Para Schrödinger, a matéria perde o status ontológico de fundamento do real, passando a ser considerada como mais uma consequência das leis da natureza. Essa visão aproxima-se imensamente das visões de Heisenberg e Einstein. Seria, portanto, o elo filosófico que uniria estes autores em uma interpretação comum da natureza da matéria: já não se pode dizer que todas as coisas são feitas de matéria, como aventavam os materialistas radicais, uma vez que a própria matéria revela-se como o produto de um nível de realidade mais profundo, puramente formal (Ibid., p. 115).

            E continua afirmando:

Neste ponto a Filosofia da Física de Schrödinger parece fundir-se ao idealismo matemático, ou “idealismo formal” de Heisenberg. A ideia básica é que a matéria é apenas um modo transitório e contingente da realidade. O fundamento do real é pura forma, e não pura substância (Ibid., p. 15).

Dessa comparação entre as concepções filosóficas de Heisenberg e Schrödinger, interessa-nos haurir um único aspecto: a física do século XX tende a abandonar a ontologia materialista e a buscar uma ontologia formal que possibilite pensar a matéria dentro do novo quadro científico introduzido pela mecânica quântica.

Referências:

 

HEISENBERG, W. On the history of physical interpretation of nature. In: HEISENBERG, W. Philosophic problems of nuclear science. New York/London: Pantheon/Faber and Faber, 1952. p. 27-40.

HEISENBERG, W. Physics and Philosophy: The revolution in modern science. New York: HapperCollins Publishers, 2007.

_____. The Debate Between Plato and Democritus.

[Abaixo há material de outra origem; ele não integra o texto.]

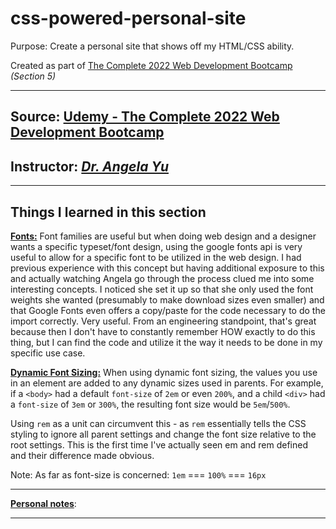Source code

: # css-powered-personal-site

Purpose: Create a personal site that shows off my HTML/CSS ability.

Created as part of <u>The Complete 2022 Web Development Bootcamp</u><br>_(Section 5)_

---

## Source: [Udemy - The Complete 2022 Web Development Bootcamp](https://www.udemy.com/course/the-complete-web-development-bootcamp/)

## Instructor: [_Dr. Angela Yu_](https://www.appbrewery.co/)

---

## Things I learned in this section

**<u>Fonts:</u>** Font families are useful but when doing web design and a designer wants a specific typeset/font design, using the google fonts api is very useful to allow for a specific font to be utilized in the web design. I had previous experience with this concept but having additional exposure to this and actually watching Angela go through the process clued me into some interesting concepts. I noticed she set it up so that she only used the font weights she wanted (presumably to make download sizes even smaller) and that Google Fonts even offers a copy/paste for the code necessary to do the import correctly. Very useful. From an engineering standpoint, that's great because then I don't have to constantly remember HOW exactly to do this thing, but I can find the code and utilize it the way it needs to be done in my specific use case.

**<u>Dynamic Font Sizing:</u>** When using dynamic font sizing, the values you use in an element are added to any dynamic sizes used in parents. For example, if a `<body>` had a default `font-size` of `2em` or even `200%`, and a child `<div>` had a `font-size` of `3em` or `300%`, the resulting font size would be `5em`/`500%`.

Using `rem` as a unit can circumvent this - as `rem` essentially tells the CSS styling to ignore all parent settings and change the font size relative to the root settings. This is the first time I've actually seen em and rem defined and their difference made obvious.

Note: As far as font-size is concerned: `1em` === `100%` === `16px`

---

**<u>Personal notes</u>**:

---
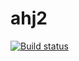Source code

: # ahj2
[![Build status](https://ci.appveyor.com/api/projects/status/tnacghk6ae0en4nx?svg=true)](https://ci.appveyor.com/project/yuliaelkina/ahj2)
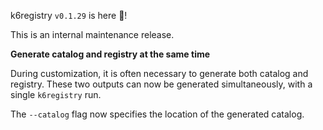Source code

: k6registry `v0.1.29` is here 🎉!

This is an internal maintenance release.

**Generate catalog and registry at the same time**

During customization, it is often necessary to generate both catalog and registry. These two outputs can now be generated simultaneously, with a single `k6registry` run.

The `--catalog` flag now specifies the location of the generated catalog.
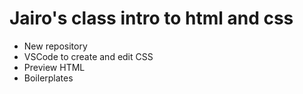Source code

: # Jairo's class intro to html and css

- New repository
- VSCode to create and edit CSS
- Preview HTML
- Boilerplates
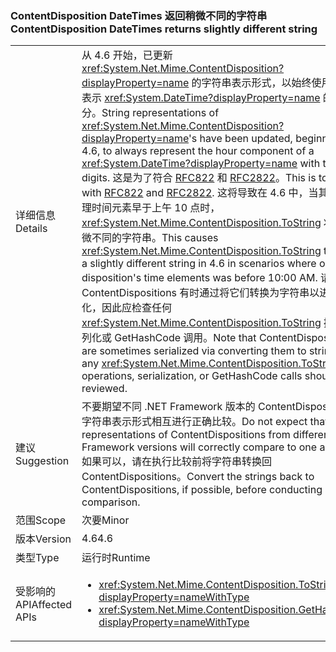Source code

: ### <a name="contentdisposition-datetimes-returns-slightly-different-string"></a><span data-ttu-id="16534-101">ContentDisposition DateTimes 返回稍微不同的字符串</span><span class="sxs-lookup"><span data-stu-id="16534-101">ContentDisposition DateTimes returns slightly different string</span></span>

|   |   |
|---|---|
|<span data-ttu-id="16534-102">详细信息</span><span class="sxs-lookup"><span data-stu-id="16534-102">Details</span></span>|<span data-ttu-id="16534-103">从 4.6 开始，已更新 <xref:System.Net.Mime.ContentDisposition?displayProperty=name> 的字符串表示形式，以始终使用两位数表示 <xref:System.DateTime?displayProperty=name> 的小时部分。</span><span class="sxs-lookup"><span data-stu-id="16534-103">String representations of <xref:System.Net.Mime.ContentDisposition?displayProperty=name>'s have been updated, beginning in 4.6, to always represent the hour component of a <xref:System.DateTime?displayProperty=name> with two digits.</span></span> <span data-ttu-id="16534-104">这是为了符合 [RFC822](http://www.ietf.org/rfc/rfc0822.txt) 和 [RFC2822](http://www.ietf.org/rfc/rfc2822.txt)。</span><span class="sxs-lookup"><span data-stu-id="16534-104">This is to comply with [RFC822](http://www.ietf.org/rfc/rfc0822.txt) and [RFC2822](http://www.ietf.org/rfc/rfc2822.txt).</span></span> <span data-ttu-id="16534-105">这将导致在 4.6 中，当其中一个处理时间元素早于上午 10 点时，<xref:System.Net.Mime.ContentDisposition.ToString> 将返回稍微不同的字符串。</span><span class="sxs-lookup"><span data-stu-id="16534-105">This causes <xref:System.Net.Mime.ContentDisposition.ToString> to return a slightly different string in 4.6 in scenarios where one of the disposition's time elements was before 10:00 AM.</span></span> <span data-ttu-id="16534-106">请注意，ContentDispositions 有时通过将它们转换为字符串以进行序列化，因此应检查任何 <xref:System.Net.Mime.ContentDisposition.ToString> 操作、序列化或 GetHashCode 调用。</span><span class="sxs-lookup"><span data-stu-id="16534-106">Note that ContentDispositions are sometimes serialized via converting them to strings, so any <xref:System.Net.Mime.ContentDisposition.ToString> operations, serialization, or GetHashCode calls should be reviewed.</span></span>|
|<span data-ttu-id="16534-107">建议</span><span class="sxs-lookup"><span data-stu-id="16534-107">Suggestion</span></span>|<span data-ttu-id="16534-108">不要期望不同 .NET Framework 版本的 ContentDispositions 的字符串表示形式相互进行正确比较。</span><span class="sxs-lookup"><span data-stu-id="16534-108">Do not expect that string representations of ContentDispositions from different .NET Framework versions will correctly compare to one another.</span></span> <span data-ttu-id="16534-109">如果可以，请在执行比较前将字符串转换回 ContentDispositions。</span><span class="sxs-lookup"><span data-stu-id="16534-109">Convert the strings back to ContentDispositions, if possible, before conducting a comparison.</span></span>|
|<span data-ttu-id="16534-110">范围</span><span class="sxs-lookup"><span data-stu-id="16534-110">Scope</span></span>|<span data-ttu-id="16534-111">次要</span><span class="sxs-lookup"><span data-stu-id="16534-111">Minor</span></span>|
|<span data-ttu-id="16534-112">版本</span><span class="sxs-lookup"><span data-stu-id="16534-112">Version</span></span>|<span data-ttu-id="16534-113">4.6</span><span class="sxs-lookup"><span data-stu-id="16534-113">4.6</span></span>|
|<span data-ttu-id="16534-114">类型</span><span class="sxs-lookup"><span data-stu-id="16534-114">Type</span></span>|<span data-ttu-id="16534-115">运行时</span><span class="sxs-lookup"><span data-stu-id="16534-115">Runtime</span></span>|
|<span data-ttu-id="16534-116">受影响的 API</span><span class="sxs-lookup"><span data-stu-id="16534-116">Affected APIs</span></span>|<ul><li><xref:System.Net.Mime.ContentDisposition.ToString?displayProperty=nameWithType></li><li><xref:System.Net.Mime.ContentDisposition.GetHashCode?displayProperty=nameWithType></li></ul>|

In: WILBER, K. Quantum Questions: Mystical Writings of the World's Great Physicists. Boston: Shambala Publications, 2001. p. 46-55.

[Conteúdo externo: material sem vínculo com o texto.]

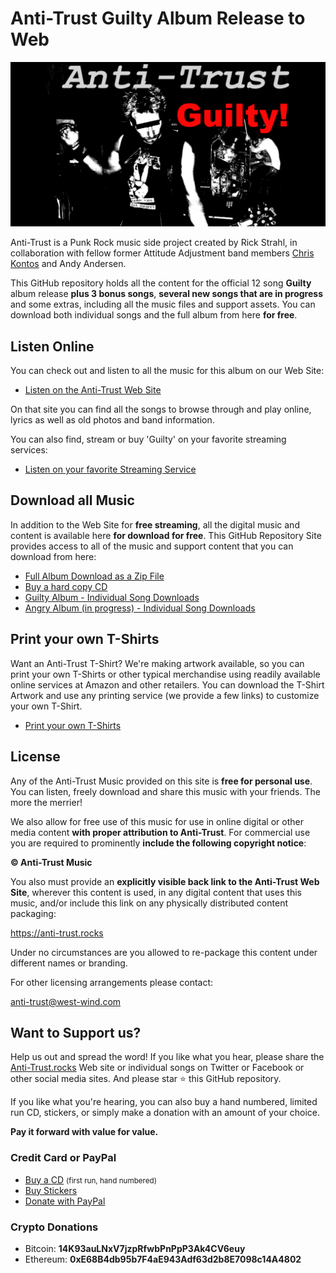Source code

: # Anti-Trust Guilty Album Release to Web

![](anti-trust.rocks/albums/Guilty/card-rectangle.png)

Anti-Trust is a Punk Rock music side project created by Rick Strahl, in collaboration with fellow former Attitude Adjustment band members [Chris Kontos](https://en.wikipedia.org/wiki/Chris_Kontos_(musician)) and Andy Andersen. 

This GitHub repository holds all the content for the official 12 song **Guilty** album release **plus 3 bonus songs**, **several new songs that are in progress** and some extras, including all the music files and support assets. You can download both individual songs and the full album from here **for free**.

## Listen Online
You can check out and listen to all the music for this album on our Web Site:

* [Listen on the Anti-Trust Web Site](https://anti-trust.rocks)

On that site you can find all the songs to browse through and play online, lyrics as well as old photos and band information.

You can also find, stream or buy 'Guilty' on your favorite streaming services:

* [Listen on your favorite Streaming Service](https://anti-trust.rocks/stream)

## Download all Music
In addition to the Web Site for **free streaming**, all the digital music and content is available here **for download for free**. This GitHub Repository Site provides access to all of the music and support content that you can download from here:

* [Full Album Download as a Zip File](https://github.com/RickStrahl/anti-trust-guilty-album/raw/main/Anti-Trust-Guilty.zip) 
* [Buy a hard copy CD](https://store.west-wind.com/product/ANTITRUST_GUILTY_CD)
* [Guilty Album - Individual Song Downloads](https://github.com/RickStrahl/anti-trust-guilty-album/tree/main/Albums/Guilty/mp3)
* [Angry Album (in progress) - Individual Song Downloads](https://github.com/RickStrahl/anti-trust-guilty-album/tree/main/Albums/Angry/mp3)

## Print your own T-Shirts
Want an Anti-Trust T-Shirt? We're making artwork available, so you can print your own T-Shirts or other typical merchandise using readily available online services at Amazon and other retailers. You can download the T-Shirt Artwork and use any printing service (we provide a few links) to customize your own T-Shirt.

* [Print your own T-Shirts](https://anti-trust.rocks/t-shirt/)


## License
Any of the Anti-Trust Music provided on this site is **free for personal use**. You can listen, freely download and share this music with your friends. The more the merrier!

We also allow for free use of this music for use in online digital or other media content **with proper attribution to Anti-Trust**. For commercial use you are required to prominently **include the following copyright notice**:

**&copy; Anti-Trust Music**

You also must provide an **explicitly visible back link to the  Anti-Trust Web Site**, wherever this content is used, in any digital content that uses this music, and/or include this link on any physically distributed content packaging:

https://anti-trust.rocks

Under no circumstances are you allowed to re-package this content under different names or branding.

For other licensing arrangements please contact:

anti-trust@west-wind.com

## Want to Support us?
Help us out and spread the word! If you like what you hear, please share the [Anti-Trust.rocks](https://anti-trust.rocks) Web site or individual songs on Twitter or Facebook or other social media sites. And please star :star: this GitHub repository.

If you like what you're hearing, you can also buy a hand numbered, limited run CD, stickers, or simply make a donation with an amount of your choice.

**Pay it forward with value for value.**

### Credit Card or PayPal

* [Buy a CD](https://store.west-wind.com/product/ANTITRUST_GUILTY_CD)  <small>(first run, hand numbered)</small>
* [Buy Stickers](https://store.west-wind.com/product/ANTI_TRUST_GUILTY_STICKERS)
* [Donate with PayPal](https://www.paypal.com/donate?hosted_button_id=GRGZEC46JJL3Q)

### Crypto Donations

* Bitcoin: **14K93auLNxV7jzpRfwbPnPpP3Ak4CV6euy** 
* Ethereum: **0xE68B4db95b7F4aE943Adf63d2b8E7098c14A4802**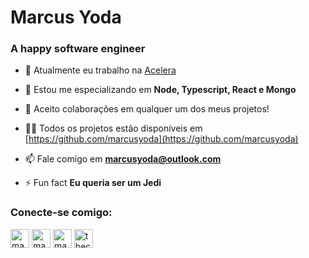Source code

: <h1 align="left">Marcus Yoda</h1>
<h3 align="left">A happy software engineer</h3>

- 🔭 Atualmente eu trabalho na [Acelera](https://acelera.cloud)

- 🌱 Estou me especializando em **Node, Typescript, React e Mongo**

- 👯 Aceito colaborações em qualquer um dos meus projetos!

- 👨‍💻 Todos os projetos estão disponíveis em [https://github.com/marcusyoda](https://github.com/marcusyoda)

- 📫 Fale comigo em **marcusyoda@outlook.com**

- ⚡ Fun fact **Eu queria ser um Jedi**

<h3 align="left">Conecte-se comigo:</h3>
<p align="left">
<a href="https://twitter.com/maviniciuus" target="blank"><img align="center" src="https://img.icons8.com/fluent/48/000000/twitter.png" alt="maviniciuus" height="30"  /></a>
<a href="https://linkedin.com/in/maviniciuus" target="blank"><img align="center" src="https://img.icons8.com/fluent/48/000000/linkedin.png" alt="maviniciuus" height="30"/></a>
<a href="https://instagram.com/maviniciuus" target="blank"><img align="center" src="https://img.icons8.com/fluent/50/000000/instagram-new.png" alt="maviniciuus" height="30" /></a>
<a href="https://www.youtube.com/c/thecoders" target="blank"><img align="center" src="https://img.icons8.com/color/48/000000/youtube-play.png" alt="thecoders" height="30" /></a>
</p>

LEITE, A.; SIMON, S. Werner Heisenberg e a Interpretação de Copenhague: a filosofia platônica e a consolidação da teoria quântica. Scientiae Studia, São Pulo, v. 8, p. 213-241, 2010.

SILVA, V. C. D. O anti-realismo na filosofia da física de Werner Heisenberg: da potentia aristotélica ao formalismo puro. Griot – Revista de Filosofia, Amargosa -BA, v. 3, n.1, p. 109-120, junho 2011.



[1] No Timeu, Platão associa quatro sólidos geométricos regulares aos elementos naturais. Assim, o tetraedro liga-se ao elemento fogo, o cubo à terra, o octaedro ao fogo e o icosaedro à  água.

[2] On the history of physical interpretation of nature. In Philosophic problems of nuclear science. New York/London : Pantheon/Faber and Faber, 1952, p. 27-40.